Reed v. City of Scranton

Eagen, J.,

This is an action in trespass for personal injuries alleged to have been suffered by the wife plaintiff because of the negligence of the City of Scranton in failing to maintain a public thoroughfare in a reasonably safe condition for the use of pedestrians. Defendant has filed an affidavit of defense raising questions of law.

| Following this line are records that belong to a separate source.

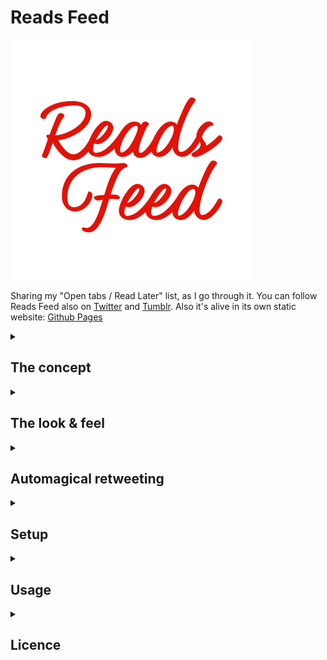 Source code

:# Reads Feed

![Logo](logo.png)

Sharing my "Open tabs / Read Later" list, as I go through it. You can follow
Reads Feed also on [Twitter](https://twitter.com/reads_feed) and
[Tumblr](https://readsfeed.tumblr.com). Also it's alive in its own static website:
[Github Pages](https://scriptype.github.io/feed)

<details>
 <summary><h2>The concept</h2></summary>
 
Concept of this project is:

 - You add some links to a json file, by using a CLI helper
 - Push the changes
 - And the links you just added will be automatically published to your Twitter
   and Tumblr accounts. Plus, a static site will be deployed to Github Pages.
</details>

<details>
 <summary><h2>The look & feel</h2></summary>
If watching a video doesn't work for you, there's a detailed explanation of this flow
later in the development section.

Adding a link looks like this:

https://user-images.githubusercontent.com/5516876/207561991-00259d33-9ee2-424a-9e3c-26262a3dcb4d.mov

And let's see the results.

### Twitter

Please note that hashtags are omitted on Twitter to avoid trashy looks.

<img width="480" alt="link-on-twitter" src="https://user-images.githubusercontent.com/5516876/207563015-05d71726-9e03-49f2-b80a-712f08a23196.png">

### Tumblr

<img width="480" alt="link-on-tumblr" src="https://user-images.githubusercontent.com/5516876/207563065-1955f50b-c9de-4ce5-b61e-e76254309dfc.png">

### Static site

<img width="480" alt="link-on-site" src="https://user-images.githubusercontent.com/5516876/207563098-285ab0d3-a19b-4555-835f-06781b0b6f77.png">
</details>

<details>
 <summary><h2>Automagical retweeting</h2></summary>

If you add a link to a tweet, you will be asked for an optional retweet quote.

https://user-images.githubusercontent.com/5516876/207567328-d1f103a6-a38d-45a4-91e8-cd42fd19945a.mov

### Twitter

It will result in a retweet. And if you entered a quote, you will see it there (quote omitted here):

<img width="612" alt="retweetable link on twitter" src="https://github.com/scriptype/feed/assets/5516876/63f376c5-8ef9-4f6c-bee8-4ec553e29399">

### Tumblr and the static site

For obvious reasons, the retweeting won't work outside of Twitter. Instead, `feed` will
use the title you provided and share the link on Tumblr and the static site as usual.

<img width="732" alt="tweet link on tumblr" src="https://github.com/scriptype/feed/assets/5516876/f25b2456-0723-40b5-ae41-095c5ddde706">

<img width="670" alt="tweet link on static site" src="https://github.com/scriptype/feed/assets/5516876/f0287ef0-27b8-4f05-bdcf-ae9a87ee557d">

Previously, feed was able to fetch the link in a tweet and share _that_ link on Tumblr and static site.
But, with the current free plan, it's not possible any more. Also, the title can't be extracted from a tweet any more.
</details>

<details>
 <summary><h2>Setup</h2></summary>

### Node and npm versions

```sh
$ npm -v
6.1.0

$ node -v
v10.6.0
```

### Setting it up for the first time
```sh
# Clone
git clone git@github.com:scriptype/feed.git
cd feed

# Clean .git
rm -rf .git
git init

# Reset the artifacts
rm links.json
rm -rf public/data
mkdir public/data
echo "[]" > public/data/all.json
echo "[]" > links.json

# Install dependencies
npm i
```

### More setting up before adding links

Configure github pages to serve `docs` directory.

And, of course, you will need to register OAUTH applications on
[Twitter](https://developer.twitter.com/en/docs/basics/getting-started#get-started-app)
and [Tumblr](https://www.tumblr.com/docs/en/api/v2).

When you got the necessary auth tokens and secrets, make sure to keep them safe
and never commit them to the version control.

Now, it's the time to replace the placeholder secrets in the .env.example file with the actual
secrets you obtained from Twitter and Tumblr. Save this file as `.env` (remove the `.example` part from the name).
This file is already in the .gitignore, so it's a safe place for the secret keys.
</details>

<details>
 <summary><h2>Usage</h2></summary>
 
### Add some links!

Use the `add` helper in the root of the project. Run:

```sh
./add
```

This will ask:
- Url
- Title
- Tags

Shortly after answering these questions, it will:
- Share the link in a tweet, with tags turned into hashtags,
- Share the link as a link post in Tumblr,
- Push changes made in `links.json` file `docs/data` folder to GitHub, effectively
deploying changes to the GitHub Pages.

However, if you provide a tweet url (that is, a url in the form of: `https://twitter.com/[username]/status/[tweetId]`),
it will:
- Also ask for an optional quote (message) for the retweet
- Retweet the given tweet on Twitter account
- Attempt to extract link information from the tweet (assuming the tweet is sharing a link)
- And use this information to save that link and publish that link in other channels as usual.

### Adding links manualy

If, for any reason, you can't or don't want to use `./add` helper, you can manually
add links by appending this for each link to `links.json`:

```js
{
  "url": "link url",
  "title": "link title",
  "tags": ["some", "tags", "here"]
}
```

Then you need to run:
```sh
node scripts/generate-data.js | node scripts/publish.js
git add links.json docs
git commit -m "Add: [url of the link you added]"
git push
```

### Local development of the static site
```sh
# Run dev server to serve `/docs`
npm run dev
```
</details>

<details>
 <summary><h2>Licence</h2></summary>
 
```
            DO WHAT THE FUCK YOU WANT TO PUBLIC LICENSE
   TERMS AND CONDITIONS FOR COPYING, DISTRIBUTION AND MODIFICATION

  0. You just DO WHAT THE FUCK YOU WANT TO.
```
</details>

*672We do not believe that defendant is entitled to a summary judgment on the pleadings but we are convinced that it is entitled to have certain allegations of the statement of claim pleaded with more specificness and particularity. We shall, therefore, treat the pleading of defendant as a motion for a more specific statement. The objections which are well taken concern the following: The hole or defective condition in the pavement upon which the action is based is said to have existed for ample time for the city to have repaired it. Under the law there can be no liability unless it existed for such a length of time that the city had notice either actually or constructively of its existence and an opportunity to repair it: Beebe et al. v. Philadelphia, 312 Pa. 214. Unless the length of time is stated to a minimum at least, there is nothing upon which to found a charge of negligence. Plaintiffs, therefore, should at least give the minimum length of time that the defective condition complained of existed. The statement of claim also fails to set forth with particularity the items of damage which have been liquidated. Defendant i§ entitled to be informed with exactness of these items for which expenditures have been made, the rate of payment, and to whom it has been made. See 3 Standard Pa. Practice 462.

Now, June 9, 1943, the questions of law raised in the affidavit of defense are decided in favor of defendant. Plaintiffs are granted leave to file an amended statement of claim within 15 days from the date hereof to conform with the views expressed in this opinion.